**REQUIRED WORK**
Scan the entries that follow for the word "concept", then report every line in which it appears.

**MATERIAL PROVIDED**
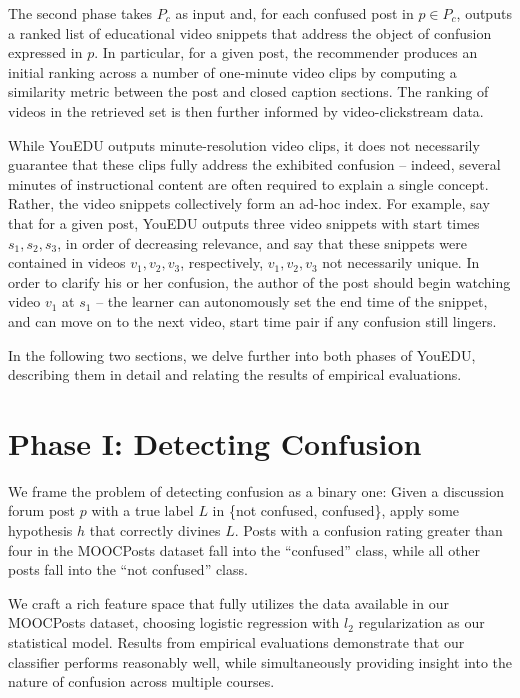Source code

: \documentclass{edm_template}
\begin{document}
The second phase takes $P_{c}$ as input and, for each confused post in $p \in P_{c}$, outputs a ranked list of educational video snippets that address the object of confusion expressed in $p$. In particular, for a given post, the recommender produces an initial ranking across a number of one-minute video clips by computing a similarity metric between the post and closed caption sections. The ranking of videos in the retrieved set is then further informed by video-clickstream data.

While YouEDU outputs minute-resolution video clips, it does not necessarily guarantee that these clips fully address the exhibited confusion -- indeed, several minutes of instructional content are often required to explain a single concept. Rather, the video snippets collectively form an ad-hoc index. For example, say that for a given post, YouEDU outputs three video snippets with start times $s_{1}, s_{2}, s_{3}$, in order of decreasing relevance, and say that these snippets were contained in videos $v_{1}, v_{2}, v_{3}$, respectively, $v_{1}, v_{2}, v_{3}$ not necessarily unique. In order to clarify his or her confusion, the author of the post should begin watching video $v_{1}$ at $s_{1}$ -- the learner can autonomously set the end time of the snippet, and can move on to the next video, start time pair if any confusion still lingers. 

In the following two sections, we delve further into both phases of YouEDU, describing them in detail and relating the results of empirical evaluations.

\section{Phase I: Detecting Confusion}
\label{sec:confusionDetection}

We frame the problem of detecting confusion as a binary one: Given a discussion forum post $p$ with a true label $L$ in \{not confused, confused\}, apply some hypothesis $h$ that correctly divines $L$. Posts with a confusion rating greater than four in the MOOCPosts dataset fall into the ``confused'' class, while all other posts fall into the ``not confused'' class.

We craft a rich feature space that fully utilizes the data available in our MOOCPosts dataset, choosing logistic regression with $l_{2}$ regularization as our statistical model. Results from empirical evaluations demonstrate that our classifier performs reasonably well, while simultaneously providing insight into the nature of confusion across multiple courses.
\end{document}
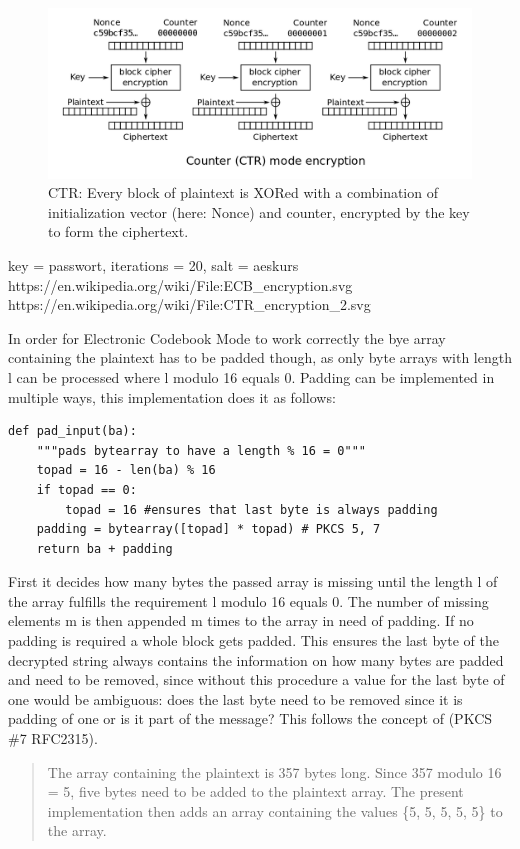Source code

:\begin{figure}
\centering
\includegraphics[scale = 0.3]{data/figures/CTR_encryption.png}
\caption{CTR: Every block of plaintext is XORed with a combination of initialization vector (here: Nonce) and counter, encrypted by the key to form the ciphertext.}
\end{figure}


key = passwort, iterations = 20, salt = aeskurs
https://en.wikipedia.org/wiki/File:ECB\_encryption.svg
https://en.wikipedia.org/wiki/File:CTR\_encryption\_2.svg

In order for Electronic Codebook Mode to work correctly the bye array
containing the plaintext has to be padded though, as only byte arrays
with length l can be processed where l modulo 16 equals 0. Padding can
be implemented in multiple ways, this implementation does it as follows:

\begin{lstlisting}
def pad_input(ba):
    """pads bytearray to have a length % 16 = 0"""
    topad = 16 - len(ba) % 16
    if topad == 0:
        topad = 16 #ensures that last byte is always padding
    padding = bytearray([topad] * topad) # PKCS 5, 7
    return ba + padding
\end{lstlisting}

First it decides how many bytes the passed array is missing until the
length l of the array fulfills the requirement l modulo 16 equals 0. The
number of missing elements m is then appended m times to the array in
need of padding. If no padding is required a whole block gets padded.
This ensures the last byte of the decrypted string always contains the
information on how many bytes are padded and need to be removed, since
without this procedure a value for the last byte of one would be
ambiguous: does the last byte need to be removed since it is padding of
one or is it part of the message? This follows the concept of (PKCS \#7
RFC2315).

\begin{quote}
The array containing the plaintext is 357 bytes long. Since 357 modulo 16 = 5,
five bytes need to be added to the plaintext array. The present
implementation then adds an array containing the values \{5, 5, 5, 5,
5\} to the array.
\end{quote}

**ANSWER BELOW**
While YouEDU outputs minute-resolution video clips, it does not necessarily guarantee that these clips fully address the exhibited confusion -- indeed, several minutes of instructional content are often required to explain a single concept. Rather, the video snippets collectively form an ad-hoc index. For example, say that for a given post, YouEDU outputs three video snippets with start times $s_{1}, s_{2}, s_{3}$, in order of decreasing relevance, and say that these snippets were contained in videos $v_{1}, v_{2}, v_{3}$, respectively, $v_{1}, v_{2}, v_{3}$ not necessarily unique. In order to clarify his or her confusion, the author of the post should begin watching video $v_{1}$ at $s_{1}$ -- the learner can autonomously set the end time of the snippet, and can move on to the next video, start time pair if any confusion still lingers. 
one or is it part of the message? This follows the concept of (PKCS \#7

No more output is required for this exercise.